● **Task item**
Among the entries below, find each line holding "Status" and return it.

[Dataset entries]
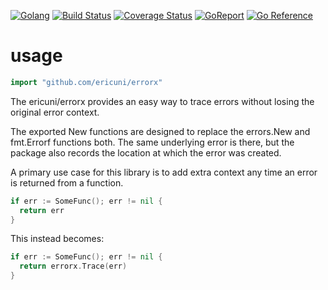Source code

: [![Golang](https://img.shields.io/badge/Language-go1.18+-blue.svg)](https://go.dev/)
[![Build Status](https://github.com/ericuni/errorx/actions/workflows/go.yml/badge.svg)](https://github.com/ericuni/errorx/actions/workflows/go.yml)
[![Coverage Status](https://coveralls.io/repos/github/ericuni/errorx/badge.svg?branch=master)](https://coveralls.io/github/ericuni/errorx?branch=master)
[![GoReport](https://goreportcard.com/badge/github.com/securego/gosec)](https://goreportcard.com/report/github.com/ericuni/errorx)
[![Go Reference](https://pkg.go.dev/badge/github.com/ericuni/errorx.svg)](https://pkg.go.dev/github.com/ericuni/errorx)

# usage
```go
import "github.com/ericuni/errorx"
```

The ericuni/errorx provides an easy way to trace errors without losing the original error context.

The exported New functions are designed to replace the errors.New and fmt.Errorf functions both. The same underlying
error is there, but the package also records the location at which the error was created.

A primary use case for this library is to add extra context any time an error is returned from a function.
```go
if err := SomeFunc(); err != nil {
  return err
}
```
This instead becomes:
```go
if err := SomeFunc(); err != nil {
  return errorx.Trace(err)
}
```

● **Response**
[![Build Status](https://github.com/ericuni/errorx/actions/workflows/go.yml/badge.svg)](https://github.com/ericuni/errorx/actions/workflows/go.yml)
[![Coverage Status](https://coveralls.io/repos/github/ericuni/errorx/badge.svg?branch=master)](https://coveralls.io/github/ericuni/errorx?branch=master)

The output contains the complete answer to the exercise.